### How to complete this task
Of the lines listed below, return exactly those that run from the line containing "3. Too few auditors, investigators" through the line containing "6. Reform is only now catching up", both included.

Records drawn from a dataset:

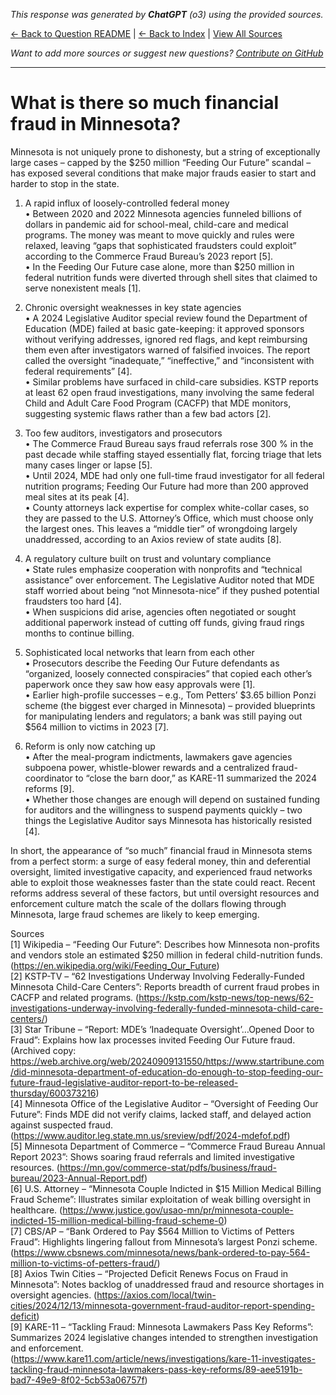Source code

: <!-- 
Generated by: chatgpt
Model: o3
Prompt type: sources
Generated at: 2025-06-12T22:51:38.812310
-->

*This response was generated by **ChatGPT** (o3) using the provided sources.*

[← Back to Question README](README.md) | [← Back to Index](../README.md) | [View All Sources](../allsources.md)

*Want to add more sources or suggest new questions? [Contribute on GitHub](https://github.com/justinwest/SuggestedSources)*

---

# What is there so much financial fraud in Minnesota?

Minnesota is not uniquely prone to dishonesty, but a string of exceptionally large cases – capped by the $250 million “Feeding Our Future” scandal – has exposed several conditions that make major frauds easier to start and harder to stop in the state.

1. A rapid influx of loosely-controlled federal money  
   • Between 2020 and 2022 Minnesota agencies funneled billions of dollars in pandemic aid for school-meal, child-care and medical programs. The money was meant to move quickly and rules were relaxed, leaving “gaps that sophisticated fraudsters could exploit” according to the Commerce Fraud Bureau’s 2023 report [5].  
   • In the Feeding Our Future case alone, more than $250 million in federal nutrition funds were diverted through shell sites that claimed to serve nonexistent meals [1].

2. Chronic oversight weaknesses in key state agencies  
   • A 2024 Legislative Auditor special review found the Department of Education (MDE) failed at basic gate-keeping: it approved sponsors without verifying addresses, ignored red flags, and kept reimbursing them even after investigators warned of falsified invoices. The report called the oversight “inadequate,” “ineffective,” and “inconsistent with federal requirements” [4].  
   • Similar problems have surfaced in child-care subsidies. KSTP reports at least 62 open fraud investigations, many involving the same federal Child and Adult Care Food Program (CACFP) that MDE monitors, suggesting systemic flaws rather than a few bad actors [2].

3. Too few auditors, investigators and prosecutors  
   • The Commerce Fraud Bureau says fraud referrals rose 300 % in the past decade while staffing stayed essentially flat, forcing triage that lets many cases linger or lapse [5].  
   • Until 2024, MDE had only one full-time fraud investigator for all federal nutrition programs; Feeding Our Future had more than 200 approved meal sites at its peak [4].  
   • County attorneys lack expertise for complex white-collar cases, so they are passed to the U.S. Attorney’s Office, which must choose only the largest ones. This leaves a “middle tier” of wrongdoing largely unaddressed, according to an Axios review of state audits [8].

4. A regulatory culture built on trust and voluntary compliance  
   • State rules emphasize cooperation with nonprofits and “technical assistance” over enforcement. The Legislative Auditor noted that MDE staff worried about being “not Minnesota-nice” if they pushed potential fraudsters too hard [4].  
   • When suspicions did arise, agencies often negotiated or sought additional paperwork instead of cutting off funds, giving fraud rings months to continue billing.

5. Sophisticated local networks that learn from each other  
   • Prosecutors describe the Feeding Our Future defendants as “organized, loosely connected conspiracies” that copied each other’s paperwork once they saw how easy approvals were [1].  
   • Earlier high-profile successes – e.g., Tom Petters’ $3.65 billion Ponzi scheme (the biggest ever charged in Minnesota) – provided blueprints for manipulating lenders and regulators; a bank was still paying out $564 million to victims in 2023 [7].

6. Reform is only now catching up  
   • After the meal-program indictments, lawmakers gave agencies subpoena power, whistle-blower rewards and a centralized fraud-coordinator to “close the barn door,” as KARE-11 summarized the 2024 reforms [9].  
   • Whether those changes are enough will depend on sustained funding for auditors and the willingness to suspend payments quickly – two things the Legislative Auditor says Minnesota has historically resisted [4].

In short, the appearance of “so much” financial fraud in Minnesota stems from a perfect storm: a surge of easy federal money, thin and deferential oversight, limited investigative capacity, and experienced fraud networks able to exploit those weaknesses faster than the state could react. Recent reforms address several of these factors, but until oversight resources and enforcement culture match the scale of the dollars flowing through Minnesota, large fraud schemes are likely to keep emerging.

Sources  
[1] Wikipedia – “Feeding Our Future”: Describes how Minnesota non-profits and vendors stole an estimated $250 million in federal child-nutrition funds. (https://en.wikipedia.org/wiki/Feeding_Our_Future)  
[2] KSTP-TV – “62 Investigations Underway Involving Federally-Funded Minnesota Child-Care Centers”: Reports breadth of current fraud probes in CACFP and related programs. (https://kstp.com/kstp-news/top-news/62-investigations-underway-involving-federally-funded-minnesota-child-care-centers/)  
[3] Star Tribune – “Report: MDE’s ‘Inadequate Oversight’…Opened Door to Fraud”: Explains how lax processes invited Feeding Our Future fraud. (Archived copy: https://web.archive.org/web/20240909131550/https://www.startribune.com/did-minnesota-department-of-education-do-enough-to-stop-feeding-our-future-fraud-legislative-auditor-report-to-be-released-thursday/600373216)  
[4] Minnesota Office of the Legislative Auditor – “Oversight of Feeding Our Future”: Finds MDE did not verify claims, lacked staff, and delayed action against suspected fraud. (https://www.auditor.leg.state.mn.us/sreview/pdf/2024-mdefof.pdf)  
[5] Minnesota Department of Commerce – “Commerce Fraud Bureau Annual Report 2023”: Shows soaring fraud referrals and limited investigative resources. (https://mn.gov/commerce-stat/pdfs/business/fraud-bureau/2023-Annual-Report.pdf)  
[6] U.S. Attorney – “Minnesota Couple Indicted in $15 Million Medical Billing Fraud Scheme”: Illustrates similar exploitation of weak billing oversight in healthcare. (https://www.justice.gov/usao-mn/pr/minnesota-couple-indicted-15-million-medical-billing-fraud-scheme-0)  
[7] CBS/AP – “Bank Ordered to Pay $564 Million to Victims of Petters Fraud”: Highlights lingering fallout from Minnesota’s largest Ponzi scheme. (https://www.cbsnews.com/minnesota/news/bank-ordered-to-pay-564-million-to-victims-of-petters-fraud/)  
[8] Axios Twin Cities – “Projected Deficit Renews Focus on Fraud in Minnesota”: Notes backlog of unaddressed fraud and resource shortages in oversight agencies. (https://axios.com/local/twin-cities/2024/12/13/minnesota-government-fraud-auditor-report-spending-deficit)  
[9] KARE-11 – “Tackling Fraud: Minnesota Lawmakers Pass Key Reforms”: Summarizes 2024 legislative changes intended to strengthen investigation and enforcement. (https://www.kare11.com/article/news/investigations/kare-11-investigates-tackling-fraud-minnesota-lawmakers-pass-key-reforms/89-aee5191b-bad7-49e9-8f02-5cb53a06757f)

### Finished exercise
3. Too few auditors, investigators and prosecutors  
   • The Commerce Fraud Bureau says fraud referrals rose 300 % in the past decade while staffing stayed essentially flat, forcing triage that lets many cases linger or lapse [5].  
   • Until 2024, MDE had only one full-time fraud investigator for all federal nutrition programs; Feeding Our Future had more than 200 approved meal sites at its peak [4].  
   • County attorneys lack expertise for complex white-collar cases, so they are passed to the U.S. Attorney’s Office, which must choose only the largest ones. This leaves a “middle tier” of wrongdoing largely unaddressed, according to an Axios review of state audits [8].

4. A regulatory culture built on trust and voluntary compliance  
   • State rules emphasize cooperation with nonprofits and “technical assistance” over enforcement. The Legislative Auditor noted that MDE staff worried about being “not Minnesota-nice” if they pushed potential fraudsters too hard [4].  
   • When suspicions did arise, agencies often negotiated or sought additional paperwork instead of cutting off funds, giving fraud rings months to continue billing.

5. Sophisticated local networks that learn from each other  
   • Prosecutors describe the Feeding Our Future defendants as “organized, loosely connected conspiracies” that copied each other’s paperwork once they saw how easy approvals were [1].  
   • Earlier high-profile successes – e.g., Tom Petters’ $3.65 billion Ponzi scheme (the biggest ever charged in Minnesota) – provided blueprints for manipulating lenders and regulators; a bank was still paying out $564 million to victims in 2023 [7].

6. Reform is only now catching up  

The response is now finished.